В Беотии группа городов во главе с Платеями раз в шестьдесят лет отмечала праздник «Великих дедалов»55. «Дедалы» — это деревянные фигуры, сделанные из древесных стволов, обструганных, по-видимому, лишь грубо. Во время праздника одна из этих фигур наряжалась как невеста и перевозилась с большой помпой, как на свадьбе. Ее везли на повозке, запряженной коровами, в сопровождении «подружки невесты», с берега реки Асоп на вершину горы Киферон. Там сооружалась деревянная конструкция, служившая алтарем, где забивали животных (для Зевса — быка, для Геры — корову), а потом сжигали все вместе — мясо, алтарь и дедалов; пламя на горе было видно издалека. Этот праздник огня — возможно, минойского типа56 — подвергся «гомеризации» посредством этиологического мифа: Гера поссорилась с Зевсом и удалилась на Эвбею; тогда Зевс приказывает нарядить как невесту деревянную куклу и возвестить, будто он празднует свадьбу с Платеей, дочерью Асопа. Тогда быстро возвращается Гера в сопровождении платейских женщин; она разрывает одежду на сопернице — и разражается хохотом; тем не менее соперница должна быть уничтожена, поэтому совершается праздник огня.
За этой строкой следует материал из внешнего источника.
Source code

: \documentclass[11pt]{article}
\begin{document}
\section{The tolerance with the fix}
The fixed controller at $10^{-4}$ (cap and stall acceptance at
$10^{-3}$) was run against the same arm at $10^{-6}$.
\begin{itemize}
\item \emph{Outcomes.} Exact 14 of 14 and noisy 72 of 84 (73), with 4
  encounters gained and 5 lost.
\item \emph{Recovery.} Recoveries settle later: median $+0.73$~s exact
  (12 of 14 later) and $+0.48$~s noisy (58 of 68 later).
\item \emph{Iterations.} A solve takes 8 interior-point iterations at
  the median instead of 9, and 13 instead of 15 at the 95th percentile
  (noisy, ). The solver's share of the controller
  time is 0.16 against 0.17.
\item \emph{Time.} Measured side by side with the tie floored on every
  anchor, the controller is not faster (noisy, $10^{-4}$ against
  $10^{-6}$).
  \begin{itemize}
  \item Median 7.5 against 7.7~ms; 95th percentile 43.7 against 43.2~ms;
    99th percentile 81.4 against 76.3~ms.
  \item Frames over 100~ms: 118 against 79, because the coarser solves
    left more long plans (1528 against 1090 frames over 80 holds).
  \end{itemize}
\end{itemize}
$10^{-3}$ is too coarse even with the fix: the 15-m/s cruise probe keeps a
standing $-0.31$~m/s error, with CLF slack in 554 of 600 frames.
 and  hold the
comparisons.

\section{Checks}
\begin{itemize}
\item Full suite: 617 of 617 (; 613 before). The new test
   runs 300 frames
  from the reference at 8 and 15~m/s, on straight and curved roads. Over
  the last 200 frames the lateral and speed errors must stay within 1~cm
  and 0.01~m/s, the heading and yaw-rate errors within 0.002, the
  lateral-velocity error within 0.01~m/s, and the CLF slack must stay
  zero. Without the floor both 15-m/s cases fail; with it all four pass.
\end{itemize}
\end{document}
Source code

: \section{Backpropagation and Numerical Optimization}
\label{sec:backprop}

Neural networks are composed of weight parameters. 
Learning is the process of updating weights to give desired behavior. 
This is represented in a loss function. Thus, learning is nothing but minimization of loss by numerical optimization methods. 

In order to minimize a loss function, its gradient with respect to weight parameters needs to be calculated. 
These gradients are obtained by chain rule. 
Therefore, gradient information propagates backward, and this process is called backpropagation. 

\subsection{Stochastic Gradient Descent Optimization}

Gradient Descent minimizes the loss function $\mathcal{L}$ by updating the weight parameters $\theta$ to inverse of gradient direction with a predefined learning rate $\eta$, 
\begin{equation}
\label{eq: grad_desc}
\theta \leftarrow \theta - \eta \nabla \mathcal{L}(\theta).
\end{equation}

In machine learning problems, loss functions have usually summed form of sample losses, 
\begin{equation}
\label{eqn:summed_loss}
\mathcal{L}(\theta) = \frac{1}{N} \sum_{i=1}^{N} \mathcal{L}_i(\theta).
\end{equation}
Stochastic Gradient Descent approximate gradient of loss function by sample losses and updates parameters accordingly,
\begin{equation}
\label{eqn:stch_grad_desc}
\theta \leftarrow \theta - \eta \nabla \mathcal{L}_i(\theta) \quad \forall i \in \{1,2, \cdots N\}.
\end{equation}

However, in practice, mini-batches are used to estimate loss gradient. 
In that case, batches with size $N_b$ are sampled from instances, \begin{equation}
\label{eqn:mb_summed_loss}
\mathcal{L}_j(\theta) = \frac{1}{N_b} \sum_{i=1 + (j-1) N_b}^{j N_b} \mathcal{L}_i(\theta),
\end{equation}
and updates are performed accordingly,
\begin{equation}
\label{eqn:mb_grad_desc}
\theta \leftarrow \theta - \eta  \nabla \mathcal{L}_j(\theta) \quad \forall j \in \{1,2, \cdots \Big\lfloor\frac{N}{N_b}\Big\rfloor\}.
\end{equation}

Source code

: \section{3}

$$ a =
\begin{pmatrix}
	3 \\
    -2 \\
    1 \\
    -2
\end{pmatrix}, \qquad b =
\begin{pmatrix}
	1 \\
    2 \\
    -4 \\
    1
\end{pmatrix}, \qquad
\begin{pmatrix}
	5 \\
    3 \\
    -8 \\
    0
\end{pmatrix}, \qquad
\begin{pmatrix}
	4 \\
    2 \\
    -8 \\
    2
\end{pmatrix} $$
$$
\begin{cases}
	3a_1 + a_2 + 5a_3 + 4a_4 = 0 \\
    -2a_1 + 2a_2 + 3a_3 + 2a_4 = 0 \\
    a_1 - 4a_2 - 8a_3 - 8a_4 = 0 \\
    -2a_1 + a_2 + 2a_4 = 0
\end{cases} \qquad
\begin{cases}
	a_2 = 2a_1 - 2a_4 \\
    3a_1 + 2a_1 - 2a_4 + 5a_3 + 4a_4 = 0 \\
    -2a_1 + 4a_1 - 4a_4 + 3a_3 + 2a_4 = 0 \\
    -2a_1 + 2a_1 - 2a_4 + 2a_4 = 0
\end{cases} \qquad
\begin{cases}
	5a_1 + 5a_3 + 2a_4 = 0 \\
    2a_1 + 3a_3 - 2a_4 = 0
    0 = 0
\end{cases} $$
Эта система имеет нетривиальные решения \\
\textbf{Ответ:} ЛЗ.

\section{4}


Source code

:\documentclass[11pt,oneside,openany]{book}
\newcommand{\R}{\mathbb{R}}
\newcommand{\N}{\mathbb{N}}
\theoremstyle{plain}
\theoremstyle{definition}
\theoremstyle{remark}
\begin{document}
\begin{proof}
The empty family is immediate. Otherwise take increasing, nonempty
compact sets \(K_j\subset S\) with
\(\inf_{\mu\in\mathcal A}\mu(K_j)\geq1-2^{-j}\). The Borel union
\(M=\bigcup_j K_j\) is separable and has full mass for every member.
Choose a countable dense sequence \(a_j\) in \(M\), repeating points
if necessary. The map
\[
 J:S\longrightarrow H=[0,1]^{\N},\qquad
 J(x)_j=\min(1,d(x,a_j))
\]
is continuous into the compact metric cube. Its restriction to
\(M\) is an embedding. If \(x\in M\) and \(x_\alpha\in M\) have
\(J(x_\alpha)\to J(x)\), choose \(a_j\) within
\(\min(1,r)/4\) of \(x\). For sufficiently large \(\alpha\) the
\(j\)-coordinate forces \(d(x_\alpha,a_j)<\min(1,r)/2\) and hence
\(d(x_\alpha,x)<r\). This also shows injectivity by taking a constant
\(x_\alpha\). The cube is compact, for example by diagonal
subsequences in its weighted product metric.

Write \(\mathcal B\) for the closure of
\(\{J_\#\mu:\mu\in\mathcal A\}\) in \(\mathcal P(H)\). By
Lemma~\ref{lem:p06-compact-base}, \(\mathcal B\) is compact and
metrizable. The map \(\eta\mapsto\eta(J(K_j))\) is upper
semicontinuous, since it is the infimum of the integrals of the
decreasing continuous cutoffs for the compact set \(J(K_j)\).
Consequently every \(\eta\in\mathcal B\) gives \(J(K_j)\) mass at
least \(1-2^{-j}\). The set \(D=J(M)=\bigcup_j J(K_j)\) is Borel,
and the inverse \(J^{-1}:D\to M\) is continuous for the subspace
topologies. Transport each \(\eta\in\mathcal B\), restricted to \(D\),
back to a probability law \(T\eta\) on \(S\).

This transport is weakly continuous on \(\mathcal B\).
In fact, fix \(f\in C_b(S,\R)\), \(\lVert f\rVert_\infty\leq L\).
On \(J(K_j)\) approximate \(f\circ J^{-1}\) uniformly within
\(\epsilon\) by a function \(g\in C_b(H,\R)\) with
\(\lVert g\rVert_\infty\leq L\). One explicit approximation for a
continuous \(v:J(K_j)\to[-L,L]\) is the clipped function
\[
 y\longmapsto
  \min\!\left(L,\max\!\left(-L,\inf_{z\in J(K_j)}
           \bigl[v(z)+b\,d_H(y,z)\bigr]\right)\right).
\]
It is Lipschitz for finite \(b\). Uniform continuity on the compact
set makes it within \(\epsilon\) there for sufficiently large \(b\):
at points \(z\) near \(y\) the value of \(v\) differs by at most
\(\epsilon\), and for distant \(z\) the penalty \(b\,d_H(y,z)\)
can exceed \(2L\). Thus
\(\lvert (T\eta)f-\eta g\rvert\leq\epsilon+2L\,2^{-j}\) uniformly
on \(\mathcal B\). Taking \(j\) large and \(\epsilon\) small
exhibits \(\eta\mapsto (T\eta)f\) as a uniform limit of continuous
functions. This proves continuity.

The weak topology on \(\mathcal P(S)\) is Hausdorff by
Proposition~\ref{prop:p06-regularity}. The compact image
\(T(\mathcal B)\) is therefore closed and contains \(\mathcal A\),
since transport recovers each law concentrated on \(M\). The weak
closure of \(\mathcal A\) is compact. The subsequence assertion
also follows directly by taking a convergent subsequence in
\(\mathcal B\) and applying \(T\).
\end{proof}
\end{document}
В своем платейском храме Гера имеет две статуи и два прозвища: «идущая под венец» (nympheuomene) и «исполнившаяся» (teleia)57 :— «исполнение» ее брака каждый раз обновляется через кризис и разрыв. При этом «Платея» — индоевропейское имя богини земли и одновременно древней супруги Небесного отца58; таким образом, за мифическим рассказом здесь стоит историческое наложение одного на другое. А этот рассказ становится выражением двойственной сущности Геры, которая не хочет и одновременно хочет своего супруга, и оба в конце концов достигают своей цели, и жестокий праздник уничтожения служит увеселению олимпийцев.

237

2.3. ПОСЕЙДОН

Явно состоящее из двух частей имя «Посейдон»1 (по-микенски Посейдаон, по-дорийски Потейдан, есть и другие варианты) очень соблазнительно для лингвистической расшифровки. Первая часть — это, очевидно, звательная форма potei- («господин»), но вторая составляющая da- остается безнадежно многозначной2; то, что это должно означать «земля», а Посейдон — «супруг земли», совершенно недоказуемо. Определенно, Посейдон вне всякого сомнения — древний и важный бог. Таблицы, написанные линейным письмом В, показали, что он был главным богом Пилоса. Память об этом сохранила Телемахия», в которой царь Пилоса Нестор приносит великую жертву Посейдону на берегу моря3. По преданию, малоазийские ионийцы происходили из несторова Пилоса; их центральное святилище, расположенное в уединенном месте на горе Микале, было посвящено Посейдону4. Уже в «Илиаде» упоминается происходивший там праздник жертвоприношений, когда юноши приволакивали ревущего быка, и Посейдон радовался ему. Генеалогический миф подчеркивает связь Посейдона с Пилосом, выводя его отцом Пелия и Нелея, царей соответственно фессалийского Иолка и Пилоса5.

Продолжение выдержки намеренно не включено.